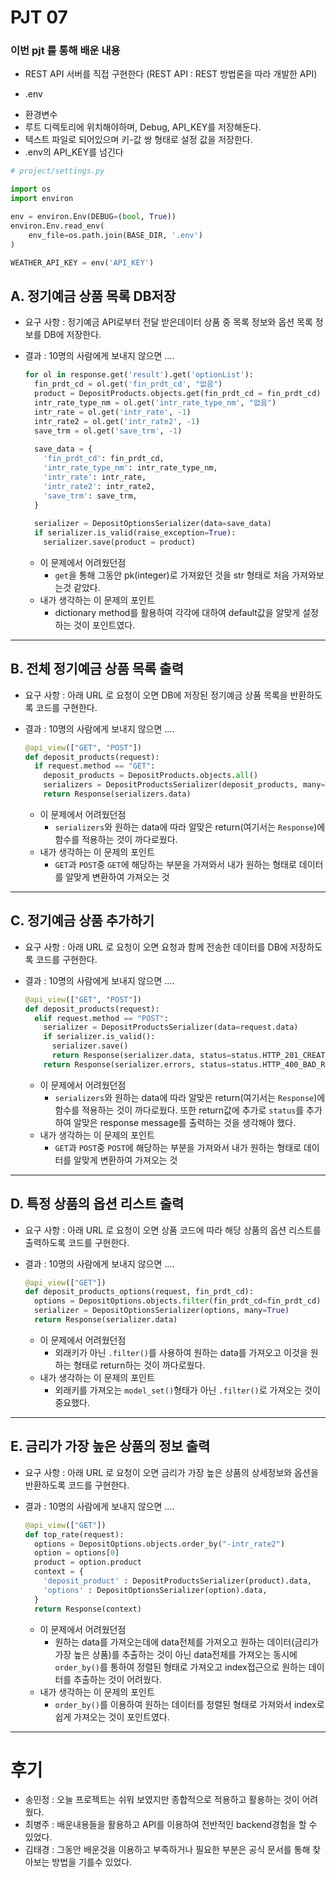 
# PJT 07

### 이번 pjt 를 통해 배운 내용

* REST API 서버를 직접 구현한다 
(REST API : REST 방법론을 따라 개발한 API)


* .env 
- 환경변수 
- 루트 디렉토리에 위치해야하며, Debug, API_KEY를 저장해둔다. 
- 텍스트 파일로 되어있으며 키-값 쌍 형태로 설정 값을 저장한다.
- .env의 API_KEY를 넘긴다 
```python 
# project/settings.py

import os
import environ

env = environ.Env(DEBUG=(bool, True))
environ.Env.read_env(
    env_file=os.path.join(BASE_DIR, '.env')
)

WEATHER_API_KEY = env('API_KEY')
```



## A. 정기예금 상품 목록 DB저장
* 요구 사항 : 정기예금 API로부터 전달 받은데이터 상품 중 목록 정보와 옵션 목록 정보를 DB에 저장한다. 

* 결과 : 10명의 사람에게 보내지 않으면 ....
  
  ```python
  for ol in response.get('result').get('optionList'):
    fin_prdt_cd = ol.get('fin_prdt_cd', "없음")
    product = DepositProducts.objects.get(fin_prdt_cd = fin_prdt_cd)
    intr_rate_type_nm = ol.get('intr_rate_type_nm', "없음")
    intr_rate = ol.get('intr_rate', -1)
    intr_rate2 = ol.get('intr_rate2', -1)
    save_trm = ol.get('save_trm', -1)
      
    save_data = {
      'fin_prdt_cd': fin_prdt_cd,
      'intr_rate_type_nm': intr_rate_type_nm,
      'intr_rate': intr_rate,
      'intr_rate2': intr_rate2,
      'save_trm': save_trm,
    }
      
    serializer = DepositOptionsSerializer(data=save_data)
    if serializer.is_valid(raise_exception=True):
      serializer.save(product = product)
  ```
  
  * 이 문제에서 어려웠던점
    - `get`을 통해 그동안 pk(integer)로 가져왔던 것을 str 형태로 처음 가져와보는것 같았다.
  * 내가 생각하는 이 문제의 포인트
    - dictionary method를 활용하여 각각에 대하여 default값을 알맞게 설정하는 것이 포인트였다.

-----


## B. 전체 정기예금 상품 목록 출력
* 요구 사항 : 아래 URL 로 요청이 오면 DB에 저장된 정기예금 상품 목록을 반환하도록 코드를 구현한다.

* 결과 : 10명의 사람에게 보내지 않으면 ....
  
  ```python
  @api_view(["GET", "POST"])
  def deposit_products(request):
    if request.method == "GET":
      deposit_products = DepositProducts.objects.all()
      serializers = DepositProductsSerializer(deposit_products, many=True)
      return Response(serializers.data)
  ```
  
  * 이 문제에서 어려웠던점
    - `serializers`와 원하는 data에 따라 알맞은 return(여기서는 `Response`)에 함수를 적용하는 것이 까다로웠다.
  * 내가 생각하는 이 문제의 포인트
    - `GET`과 `POST`중 `GET`에 해당하는 부분을 가져와서 내가 원하는 형태로 데이터를 알맞게 변환하여 가져오는 것

-----


## C. 정기예금 상품 추가하기
* 요구 사항 : 아래 URL 로 요청이 오면 요청과 함께 전송한 데이터를 DB에 저장하도록 코드를 구현한다.

* 결과 : 10명의 사람에게 보내지 않으면 ....
  
  ```python
  @api_view(["GET", "POST"])
  def deposit_products(request):
    elif request.method == "POST":
      serializer = DepositProductsSerializer(data=request.data)
      if serializer.is_valid():
        serializer.save()
        return Response(serializer.data, status=status.HTTP_201_CREATED)
      return Response(serializer.errors, status=status.HTTP_400_BAD_REQUEST)
  ```
  
  * 이 문제에서 어려웠던점
    - `serializers`와 원하는 data에 따라 알맞은 return(여기서는 `Response`)에 함수를 적용하는 것이 까다로웠다. 또한 return값에 추가로 `status`를 추가하여 알맞은 response message를 출력하는 것을 생각해야 했다.
  * 내가 생각하는 이 문제의 포인트
    - `GET`과 `POST`중 `POST`에 해당하는 부분을 가져와서 내가 원하는 형태로 데이터를 알맞게 변환하여 가져오는 것

-----


## D. 특정 상품의 옵션 리스트 출력
* 요구 사항 : 아래 URL 로 요청이 오면 상품 코드에 따라 해당 상품의 옵션 리스트를 출력하도록 코드를 구현한다.

* 결과 : 10명의 사람에게 보내지 않으면 ....
  
  ```python
  @api_view(["GET"])
  def deposit_products_options(request, fin_prdt_cd):
    options = DepositOptions.objects.filter(fin_prdt_cd=fin_prdt_cd)
    serializer = DepositOptionsSerializer(options, many=True)
    return Response(serializer.data)
  ```
  
  * 이 문제에서 어려웠던점
    - 외래키가 아닌 `.filter()`를 사용하여 원하는 data를 가져오고 이것을 원하는 형태로 return하는 것이 까다로웠다.
  * 내가 생각하는 이 문제의 포인트
    - 외래키를 가져오는 `model_set()`형태가 아닌 `.filter()`로 가져오는 것이 중요했다.

-----

## E. 금리가 가장 높은 상품의 정보 출력
* 요구 사항 : 아래 URL 로 요청이 오면 금리가 가장 높은 상품의 상세정보와 옵션을 반환하도록 코드를 구현한다.

* 결과 : 10명의 사람에게 보내지 않으면 ....
  
  ```python
  @api_view(["GET"])
  def top_rate(request):
    options = DepositOptions.objects.order_by("-intr_rate2")
    option = options[0]
    product = option.product
    context = {
      'deposit_product' : DepositProductsSerializer(product).data,
      'options' : DepositOptionsSerializer(option).data,
    }
    return Response(context)
  ```
  
  * 이 문제에서 어려웠던점
    - 원하는 data를 가져오는데에 data전체를 가져오고 원하는 데이터(금리가 가장 높은 상품)를 추출하는 것이 아닌 data전체를 가져오는 동시에 `order_by()`를 통하여 정렬된 형태로 가져오고 index접근으로 원하는 데이터를 추출하는 것이 어려웠다.
  * 내가 생각하는 이 문제의 포인트
    - `order_by()`를 이용하여 원하는 데이터를 정렬된 형태로 가져와서 index로 쉽게 가져오는 것이 포인트였다.

-----


# 후기

* 송민정 : 오늘 프로젝트는 쉬워 보였지만 종합적으로 적용하고 활용하는 것이 어려웠다.
* 최병주 : 배운내용들을 활용하고 API를 이용하여 전반적인 backend경험을 할 수 있었다.
* 김태경 : 그동안 배운것을 이용하고 부족하거나 필요한 부분은 공식 문서를 통해 찾아보는 방법을 기를수 있었다.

★ ★ ★ ★

Could the data above be repeated exactly, with every picture dropped?

§ PROBLEM SOLUTION:
# PJT 07

### 이번 pjt 를 통해 배운 내용

* REST API 서버를 직접 구현한다 
(REST API : REST 방법론을 따라 개발한 API)


* .env 
- 환경변수 
- 루트 디렉토리에 위치해야하며, Debug, API_KEY를 저장해둔다. 
- 텍스트 파일로 되어있으며 키-값 쌍 형태로 설정 값을 저장한다.
- .env의 API_KEY를 넘긴다 
```python 
# project/settings.py

import os
import environ

env = environ.Env(DEBUG=(bool, True))
environ.Env.read_env(
    env_file=os.path.join(BASE_DIR, '.env')
)

WEATHER_API_KEY = env('API_KEY')
```



## A. 정기예금 상품 목록 DB저장
* 요구 사항 : 정기예금 API로부터 전달 받은데이터 상품 중 목록 정보와 옵션 목록 정보를 DB에 저장한다. 

* 결과 : 10명의 사람에게 보내지 않으면 ....
  
  ```python
  for ol in response.get('result').get('optionList'):
    fin_prdt_cd = ol.get('fin_prdt_cd', "없음")
    product = DepositProducts.objects.get(fin_prdt_cd = fin_prdt_cd)
    intr_rate_type_nm = ol.get('intr_rate_type_nm', "없음")
    intr_rate = ol.get('intr_rate', -1)
    intr_rate2 = ol.get('intr_rate2', -1)
    save_trm = ol.get('save_trm', -1)
      
    save_data = {
      'fin_prdt_cd': fin_prdt_cd,
      'intr_rate_type_nm': intr_rate_type_nm,
      'intr_rate': intr_rate,
      'intr_rate2': intr_rate2,
      'save_trm': save_trm,
    }
      
    serializer = DepositOptionsSerializer(data=save_data)
    if serializer.is_valid(raise_exception=True):
      serializer.save(product = product)
  ```
  
  * 이 문제에서 어려웠던점
    - `get`을 통해 그동안 pk(integer)로 가져왔던 것을 str 형태로 처음 가져와보는것 같았다.
  * 내가 생각하는 이 문제의 포인트
    - dictionary method를 활용하여 각각에 대하여 default값을 알맞게 설정하는 것이 포인트였다.

-----


## B. 전체 정기예금 상품 목록 출력
* 요구 사항 : 아래 URL 로 요청이 오면 DB에 저장된 정기예금 상품 목록을 반환하도록 코드를 구현한다.

* 결과 : 10명의 사람에게 보내지 않으면 ....
  
  ```python
  @api_view(["GET", "POST"])
  def deposit_products(request):
    if request.method == "GET":
      deposit_products = DepositProducts.objects.all()
      serializers = DepositProductsSerializer(deposit_products, many=True)
      return Response(serializers.data)
  ```
  
  * 이 문제에서 어려웠던점
    - `serializers`와 원하는 data에 따라 알맞은 return(여기서는 `Response`)에 함수를 적용하는 것이 까다로웠다.
  * 내가 생각하는 이 문제의 포인트
    - `GET`과 `POST`중 `GET`에 해당하는 부분을 가져와서 내가 원하는 형태로 데이터를 알맞게 변환하여 가져오는 것

-----


## C. 정기예금 상품 추가하기
* 요구 사항 : 아래 URL 로 요청이 오면 요청과 함께 전송한 데이터를 DB에 저장하도록 코드를 구현한다.

* 결과 : 10명의 사람에게 보내지 않으면 ....
  
  ```python
  @api_view(["GET", "POST"])
  def deposit_products(request):
    elif request.method == "POST":
      serializer = DepositProductsSerializer(data=request.data)
      if serializer.is_valid():
        serializer.save()
        return Response(serializer.data, status=status.HTTP_201_CREATED)
      return Response(serializer.errors, status=status.HTTP_400_BAD_REQUEST)
  ```
  
  * 이 문제에서 어려웠던점
    - `serializers`와 원하는 data에 따라 알맞은 return(여기서는 `Response`)에 함수를 적용하는 것이 까다로웠다. 또한 return값에 추가로 `status`를 추가하여 알맞은 response message를 출력하는 것을 생각해야 했다.
  * 내가 생각하는 이 문제의 포인트
    - `GET`과 `POST`중 `POST`에 해당하는 부분을 가져와서 내가 원하는 형태로 데이터를 알맞게 변환하여 가져오는 것

-----


## D. 특정 상품의 옵션 리스트 출력
* 요구 사항 : 아래 URL 로 요청이 오면 상품 코드에 따라 해당 상품의 옵션 리스트를 출력하도록 코드를 구현한다.

* 결과 : 10명의 사람에게 보내지 않으면 ....
  
  ```python
  @api_view(["GET"])
  def deposit_products_options(request, fin_prdt_cd):
    options = DepositOptions.objects.filter(fin_prdt_cd=fin_prdt_cd)
    serializer = DepositOptionsSerializer(options, many=True)
    return Response(serializer.data)
  ```
  
  * 이 문제에서 어려웠던점
    - 외래키가 아닌 `.filter()`를 사용하여 원하는 data를 가져오고 이것을 원하는 형태로 return하는 것이 까다로웠다.
  * 내가 생각하는 이 문제의 포인트
    - 외래키를 가져오는 `model_set()`형태가 아닌 `.filter()`로 가져오는 것이 중요했다.

-----

## E. 금리가 가장 높은 상품의 정보 출력
* 요구 사항 : 아래 URL 로 요청이 오면 금리가 가장 높은 상품의 상세정보와 옵션을 반환하도록 코드를 구현한다.

* 결과 : 10명의 사람에게 보내지 않으면 ....
  
  ```python
  @api_view(["GET"])
  def top_rate(request):
    options = DepositOptions.objects.order_by("-intr_rate2")
    option = options[0]
    product = option.product
    context = {
      'deposit_product' : DepositProductsSerializer(product).data,
      'options' : DepositOptionsSerializer(option).data,
    }
    return Response(context)
  ```
  
  * 이 문제에서 어려웠던점
    - 원하는 data를 가져오는데에 data전체를 가져오고 원하는 데이터(금리가 가장 높은 상품)를 추출하는 것이 아닌 data전체를 가져오는 동시에 `order_by()`를 통하여 정렬된 형태로 가져오고 index접근으로 원하는 데이터를 추출하는 것이 어려웠다.
  * 내가 생각하는 이 문제의 포인트
    - `order_by()`를 이용하여 원하는 데이터를 정렬된 형태로 가져와서 index로 쉽게 가져오는 것이 포인트였다.

-----


# 후기

* 송민정 : 오늘 프로젝트는 쉬워 보였지만 종합적으로 적용하고 활용하는 것이 어려웠다.
* 최병주 : 배운내용들을 활용하고 API를 이용하여 전반적인 backend경험을 할 수 있었다.
* 김태경 : 그동안 배운것을 이용하고 부족하거나 필요한 부분은 공식 문서를 통해 찾아보는 방법을 기를수 있었다.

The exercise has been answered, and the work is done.